Metadata

Overview

DataLad has built-in, modular, and extensible support for metadata in various formats. Metadata is extracted from a dataset and its content by one or more extractors that have to be enabled in a dataset’s configuration. Extractors yield metadata in a JSON-LD-like structure that can be arbitrarily complex and deeply nested. Metadata from each extractor is kept unmodified, unmangled, and separate from metadata of other extractors. This design enables tailored applications using particular metadata that can use Datalad as a content-agnostic aggregation and transport layer without being limited or impacted by other metadata sources and schemas.

Extracted metadata is stored in a dataset in (compressed) files using a JSON stream format, separately for metadata describing a dataset as a whole, and metadata describing individual files in a dataset. This limits the amount of metadata that has to be obtained and processed for applications that do not require all available metadata.

DataLad provides a content-agnostic metadata aggregation mechanism that stores metadata of sub-datasets (with arbitrary nesting levels) in a superdataset, where it can then be queried without having the subdatasets locally present.

Lastly, DataLad comes with a search command that enable metadata queries via a flexible query language.
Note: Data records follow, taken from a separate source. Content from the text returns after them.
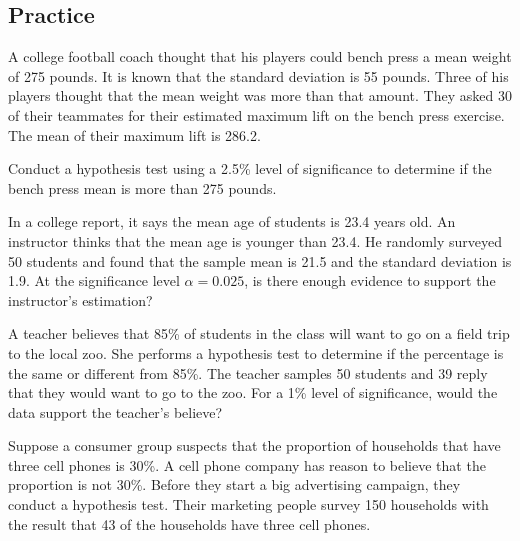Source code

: \hypertarget{practice}{%
\subsection{Practice}\label{practice}}

\begin{exercise}

A college football coach thought that his players could bench press a
mean weight of 275 pounds. It is known that the standard deviation is 55
pounds. Three of his players thought that the mean weight was more than
that amount. They asked 30 of their teammates for their estimated
maximum lift on the bench press exercise. The mean of their maximum lift
is 286.2.

Conduct a hypothesis test using a 2.5\% level of significance to
determine if the bench press mean is more than 275 pounds.

\end{exercise}
\vspace*{8\baselineskip}

\begin{exercise}

In a college report, it says the mean age of students is 23.4 years old.
An instructor thinks that the mean age is younger than 23.4. He randomly
surveyed 50 students and found that the sample mean is 21.5 and the
standard deviation is 1.9. At the significance level \(\alpha=0.025\),
is there enough evidence to support the instructor's estimation?

\end{exercise}
\vspace*{8\baselineskip}

\begin{exercise}

A teacher believes that 85\% of students in the class will want to go on
a field trip to the local zoo. She performs a hypothesis test to
determine if the percentage is the same or different from 85\%. The
teacher samples 50 students and 39 reply that they would want to go to
the zoo. For a 1\% level of significance, would the data support the
teacher's believe?

\end{exercise}
\vspace*{8\baselineskip}

\begin{exercise}

Suppose a consumer group suspects that the proportion of households that
have three cell phones is 30\%. A cell phone company has reason to
believe that the proportion is not 30\%. Before they start a big
advertising campaign, they conduct a hypothesis test. Their marketing
people survey 150 households with the result that 43 of the households
have three cell phones.

\end{exercise}
\vspace*{8\baselineskip}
However, alternative applications for metadata queries (e.g. graph-based queries) can be built on DataLad, by requesting a complete or partial dump of aggregated metadata available in a dataset.

Supported metadata formats

This following sections provide an overview of supported metadata formats.

RFC822-compliant metadata

This is a custom metadata format, inspired by the standard used for Debian software packages that is particularly suited for manual entry. This format is a good choice when metadata describing a dataset as a whole cannot be obtained from some other structured format. The syntax is RFC 822-compliant. In other words: this is a text-based format that uses the syntax of email headers. Metadata must be placed in DATASETROOT/.datalad/meta.rfc822 for this format.

Here is an example:

Name: myamazingdataset
Version: 1.0.0-rc3
Description: Basic summary
 A text with arbitrary length and content that can span multiple
 .
 paragraphs (this is a new one)
License: CC0
 The person who associated a work with this deed has dedicated the work to the
 public domain by waiving all of his or her rights to the work worldwide under
 copyright law, including all related and neighboring rights, to the extent
 allowed by law.
 .
 You can copy, modify, distribute and perform the work, even for commercial
 purposes, all without asking permission.
Homepage: http://example.com
Funding: Grandma's and Grandpa's support
Issue-Tracker: https://github.com/datalad/datalad/issues
Cite-As: Mike Author (2016). We made it. The breakthrough journal of unlikely
  events. 1, 23-453.
DOI: 10.0000/nothere.48421

The following fields are supported:

Audience:
A description of the target audience of the dataset.
Author:
A comma-delimited list of authors of the dataset, preferably in the format. Firstname Lastname <Email Adress>
Cite-as:
Instructions on how to cite the dataset, or a structured citation.
Description:
Description of the dataset as a whole. The first line should represent a compact short description with no more than 6-8 words.
DOI:
A digital object identifier for the dataset.
Funding:
Information on potential funding for the creation of the dataset and/or its content. This field can also be used to acknowledge non-monetary support.
Homepage:
A URL to a project website for the dataset.
Issue-tracker:
A URL to an issue tracker where known problems are documented and/or new reports can be submitted.
License:
A description of the license or terms of use for the dataset. The first lines should contain a list of license labels (e.g. CC0, PPDL) for standard licenses, if possible. Full license texts or term descriptions can be included.
Maintainer:
Can be used in addition and analog to Author, when authors (creators of the data) need to be distinguished from maintainers of the dataset.
Name:
A short name for the dataset. It may be beneficial to avoid special characters, umlauts, spaces, etc. to enable widespread use of this name for URL, catalog keys, etc. in unmodified form.
Version:
A version for the dataset. This should be in a format that is alphanumerically sortable and lead to a “greater” version for an update of a dataset.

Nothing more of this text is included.